The Capitol building itself has a dark footnote. Architect Reuben Clark designed the Renaissance Revival structure starting in 1860. Construction dragged on for 14 years, plagued by budget overruns and political battles. Clark suffered a mental breakdown during the project and was committed to the Stockton State Asylum, where he died. The building he designed stands to this day — one of the most photographed landmarks in California.

Today the Capitol sits in a 40-acre park with trees from every continent except Antarctica. The building underwent a $349 million annex renovation completed in 2023, creating a new underground visitor center beneath the Capitol grounds.

Gold Rush Gateway: Sutter's Tragedy

On January 24, 1848, James W. Marshall discovered gold at Sutter's Mill in Coloma — about 50 miles northeast of Sacramento. The irony: John Sutter, who owned the land, was ruined by the discovery. Squatters overran his property, butchered his cattle, and occupied his land. He spent decades petitioning Congress for compensation and died in Washington, D.C. in 1880 — broke.

Sacramento became the gateway to the Gold Country. Its population exploded from a few hundred in 1848 to over 10,000 by 1849. The city's location at the confluence of the Sacramento and American Rivers made it the natural supply hub for miners heading into the Sierra Nevada foothills.

One Gold Rush settlement tells a particularly haunting story. Mormon Island, a mining camp 25 miles east of Sacramento, once held 2,500 residents and produced millions in gold. In 1955, the federal government built Folsom Dam and the town was submerged under Folsom Lake. During droughts, the ghost town's stone foundations re-emerge from the water — a literal sunken city visible from shore.

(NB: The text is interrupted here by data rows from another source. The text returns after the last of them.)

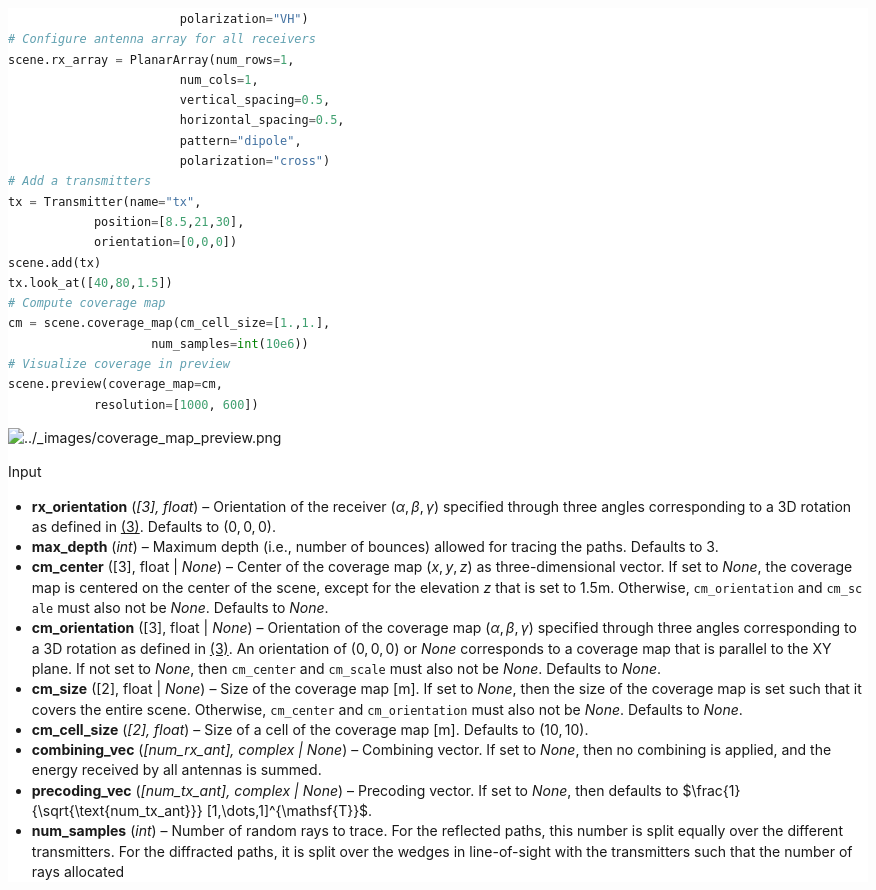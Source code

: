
 ```python
                        polarization="VH")
# Configure antenna array for all receivers
scene.rx_array = PlanarArray(num_rows=1,
                        num_cols=1,
                        vertical_spacing=0.5,
                        horizontal_spacing=0.5,
                        pattern="dipole",
                        polarization="cross")
# Add a transmitters
tx = Transmitter(name="tx",
            position=[8.5,21,30],
            orientation=[0,0,0])
scene.add(tx)
tx.look_at([40,80,1.5])
# Compute coverage map
cm = scene.coverage_map(cm_cell_size=[1.,1.],
                    num_samples=int(10e6))
# Visualize coverage in preview
scene.preview(coverage_map=cm,
            resolution=[1000, 600])
```

<img alt="../_images/coverage_map_preview.png" src="https://nvlabs.github.io/sionna/_images/coverage_map_preview.png" />

Input
 
- **rx_orientation** (<em>[3], float</em>) – Orientation of the receiver $(\alpha, \beta, \gamma)$
specified through three angles corresponding to a 3D rotation
as defined in <a class="reference internal" href="../em_primer.html#equation-rotation">(3)</a>. Defaults to $(0,0,0)$.
- **max_depth** (<em>int</em>) – Maximum depth (i.e., number of bounces) allowed for tracing the
paths. Defaults to 3.
- **cm_center** ([3], float | <cite>None</cite>) – Center of the coverage map $(x,y,z)$ as three-dimensional
vector. If set to <cite>None</cite>, the coverage map is centered on the
center of the scene, except for the elevation $z$ that is set
to 1.5m. Otherwise, `cm_orientation` and `cm_scale` must also
not be <cite>None</cite>. Defaults to <cite>None</cite>.
- **cm_orientation** ([3], float | <cite>None</cite>) – Orientation of the coverage map $(\alpha, \beta, \gamma)$
specified through three angles corresponding to a 3D rotation
as defined in <a class="reference internal" href="../em_primer.html#equation-rotation">(3)</a>.
An orientation of $(0,0,0)$ or <cite>None</cite> corresponds to a
coverage map that is parallel to the XY plane.
If not set to <cite>None</cite>, then `cm_center` and `cm_scale` must also
not be <cite>None</cite>.
Defaults to <cite>None</cite>.
- **cm_size** ([2], float | <cite>None</cite>) – Size of the coverage map [m].
If set to <cite>None</cite>, then the size of the coverage map is set such that
it covers the entire scene.
Otherwise, `cm_center` and `cm_orientation` must also not be
<cite>None</cite>. Defaults to <cite>None</cite>.
- **cm_cell_size** (<em>[2], float</em>) – Size of a cell of the coverage map [m].
Defaults to $(10,10)$.
- **combining_vec** (<em>[num_rx_ant], complex | None</em>) – Combining vector.
If set to <cite>None</cite>, then no combining is applied, and
the energy received by all antennas is summed.
- **precoding_vec** (<em>[num_tx_ant], complex | None</em>) – Precoding vector.
If set to <cite>None</cite>, then defaults to
$\frac{1}{\sqrt{\text{num_tx_ant}}} [1,\dots,1]^{\mathsf{T}}$.
- **num_samples** (<em>int</em>) – Number of random rays to trace.
For the reflected paths, this number is split equally over the different transmitters.
For the diffracted paths, it is split over the wedges in line-of-sight with the
transmitters such that the number of rays allocated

The Great Flood of 1862: A City Raised From the Mud

In January 1862, California experienced the worst flood in its recorded history. Forty-three days of continuous rain turned the Central Valley into an inland sea 300 miles long and 20 miles wide. Sacramento was submerged under 10 feet of water. Governor Leland Stanford had to take a rowboat to his own inauguration at the Capitol building.

The state legislature temporarily relocated to San Francisco. When they returned, Sacramento made an extraordinary decision: rather than accept life in a floodplain, they would physically raise the entire city. Over the next two decades, buildings were jacked up and streets were filled in, raising the ground level by 10 to 15 feet. The old ground floors became basements, creating a network of underground spaces.

You can still walk through parts of this buried city today. The Sacramento Underground Tours take visitors through the hollow sidewalks and entombed storefronts of Old Sacramento — a subterranean time capsule from the 1860s.

"Crazy Judah" and the Transcontinental Railroad

Engineer Theodore Judah was obsessed with building a railroad over the Sierra Nevada. His relentless lobbying in Washington earned him the nickname "Crazy Judah." He found funding from four Sacramento shopkeepers — Leland Stanford (grocer), Collis Huntington (hardware), Mark Hopkins (hardware partner), and Charles Crocker (dry goods) — who became the "Big Four" of the Central Pacific Railroad.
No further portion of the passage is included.